Fixes: b0defa7ae03e ("sched/fair: Make sure to try to detach at least
one movable task")

Added this too, thank you.

Signed-off-by: Konstantin Khorenko <khorenko@xxxxxxxxxxxxx>
---
kernel/sched/fair.c | 7 ++++++-
1 file changed, 6 insertions(+), 1 deletion(-)

diff --git a/kernel/sched/fair.c b/kernel/sched/fair.c
index d7a3c63a2171..faa2a765e899 100644
--- a/kernel/sched/fair.c
+++ b/kernel/sched/fair.c
@@ -11219,7 +11219,6 @@ static int load_balance(int this_cpu, struct rq *this_rq,
.dst_rq = this_rq,
.dst_grpmask = group_balance_mask(sd->groups),
.idle = idle,
- .loop_break = SCHED_NR_MIGRATE_BREAK,
.cpus = cpus,
.fbq_type = all,
.tasks = LIST_HEAD_INIT(env.tasks),
@@ -11265,6 +11264,12 @@ static int load_balance(int this_cpu, struct rq *this_rq,
* correctly treated as an imbalance.
*/
env.loop_max = min(sysctl_sched_nr_migrate, busiest->nr_running);
+ /*
+ * If busiest rq is small, nr_running < SCHED_NR_MIGRATE_BREAK
+ * and all tasks are not movable, detach_tasks() should not
+ * iterate more than tasks available in rq.
+ */
+ env.loop_break = min(SCHED_NR_MIGRATE_BREAK, busiest->nr_running);

Should it be after more_balance: ?
In case we do "more_balance:" on a new_dst_cpu and it ends up that
finally there is no more movable task as we released the lock of
busiest rq in the meantime ?

Well, both yes and no here.
If we simply move the env.loop_break assignment after "more_balance" label,
we will break the handling LBF_NEED_BREAK case.

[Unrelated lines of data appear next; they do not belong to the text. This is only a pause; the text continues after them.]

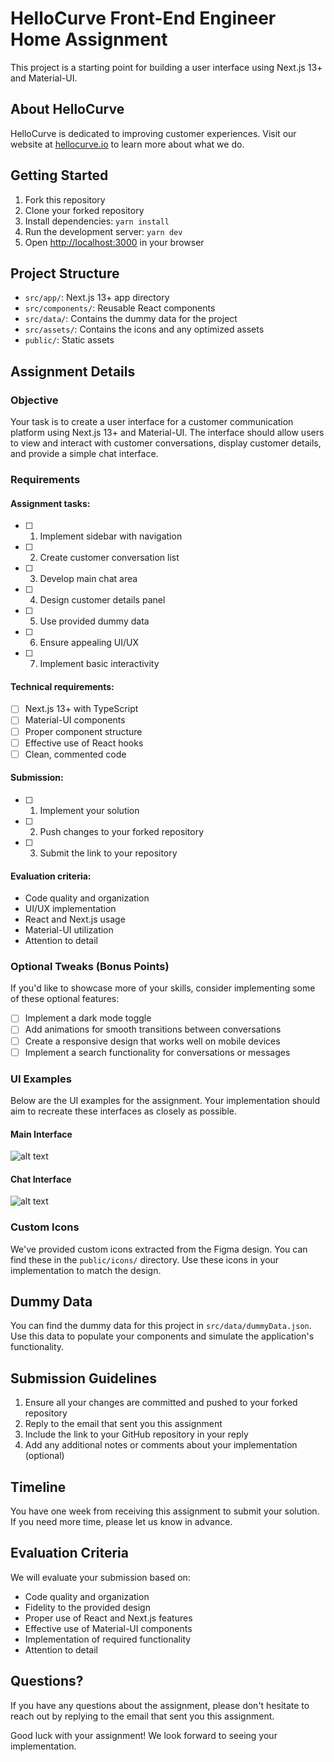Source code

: # HelloCurve Front-End Engineer Home Assignment

This project is a starting point for building a user interface using Next.js 13+ and Material-UI.

## About HelloCurve

HelloCurve is dedicated to improving customer experiences. Visit our website at [hellocurve.io](https://hellocurve.io) to learn more about what we do.

## Getting Started

1. Fork this repository
2. Clone your forked repository
3. Install dependencies: `yarn install`
4. Run the development server: `yarn dev`
5. Open [http://localhost:3000](http://localhost:3000) in your browser

## Project Structure

- `src/app/`: Next.js 13+ app directory
- `src/components/`: Reusable React components
- `src/data/`: Contains the dummy data for the project
- `src/assets/`: Contains the icons and any optimized assets
- `public/`: Static assets

## Assignment Details

### Objective

Your task is to create a user interface for a customer communication platform using Next.js 13+ and Material-UI. The interface should allow users to view and interact with customer conversations, display customer details, and provide a simple chat interface.

### Requirements

#### Assignment tasks:
- [ ] 1. Implement sidebar with navigation
- [ ] 2. Create customer conversation list
- [ ] 3. Develop main chat area
- [ ] 4. Design customer details panel
- [ ] 5. Use provided dummy data
- [ ] 6. Ensure appealing UI/UX
- [ ] 7. Implement basic interactivity

#### Technical requirements:
- [ ] Next.js 13+ with TypeScript
- [ ] Material-UI components
- [ ] Proper component structure
- [ ] Effective use of React hooks
- [ ] Clean, commented code

#### Submission:
- [ ] 1. Implement your solution
- [ ] 2. Push changes to your forked repository
- [ ] 3. Submit the link to your repository

#### Evaluation criteria:
- Code quality and organization
- UI/UX implementation
- React and Next.js usage
- Material-UI utilization
- Attention to detail

### Optional Tweaks (Bonus Points)

If you'd like to showcase more of your skills, consider implementing some of these optional features:

- [ ] Implement a dark mode toggle
- [ ] Add animations for smooth transitions between conversations
- [ ] Create a responsive design that works well on mobile devices
- [ ] Implement a search functionality for conversations or messages

### UI Examples

Below are the UI examples for the assignment. Your implementation should aim to recreate these interfaces as closely as possible.

#### Main Interface
![alt text](https://github.com/curve-communications/nextjs-assignment/blob/main/ui-screens/Inbox.png)

#### Chat Interface
![alt text](https://github.com/curve-communications/nextjs-assignment/blob/main/ui-screens/chat-box.png)

### Custom Icons

We've provided custom icons extracted from the Figma design. You can find these in the `public/icons/` directory. Use these icons in your implementation to match the design.

## Dummy Data

You can find the dummy data for this project in `src/data/dummyData.json`. Use this data to populate your components and simulate the application's functionality.

## Submission Guidelines

1. Ensure all your changes are committed and pushed to your forked repository
2. Reply to the email that sent you this assignment
3. Include the link to your GitHub repository in your reply
4. Add any additional notes or comments about your implementation (optional)

## Timeline

You have one week from receiving this assignment to submit your solution. If you need more time, please let us know in advance.

## Evaluation Criteria

We will evaluate your submission based on:

- Code quality and organization
- Fidelity to the provided design
- Proper use of React and Next.js features
- Effective use of Material-UI components
- Implementation of required functionality
- Attention to detail

## Questions?

If you have any questions about the assignment, please don't hesitate to reach out by replying to the email that sent you this assignment.

Good luck with your assignment! We look forward to seeing your implementation.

But you are right, the new_dst_cpu case should also not just reset loop_break to SCHED_NR_MIGRATE_BREAK, but do the same min() calculation.

So i've added one more label before the env.loop_break = min(...) and used it in
the new_dst_cpu case.

Also you can remove one more superfluous init of loop_break:

Yep, dropped it, thank you.

--- a/kernel/sched/fair.c
+++ b/kernel/sched/fair.c
@@ -11361,7 +11361,6 @@ static int load_balance(int this_cpu, struct
rq *this_rq,
*/
if (!cpumask_subset(cpus, env.dst_grpmask)) {
env.loop = 0;
- env.loop_break = SCHED_NR_MIGRATE_BREAK;
goto redo;
}
goto out_all_pinned;


more_balance:
rq_lock_irqsave(busiest, &rf);
--
2.39.3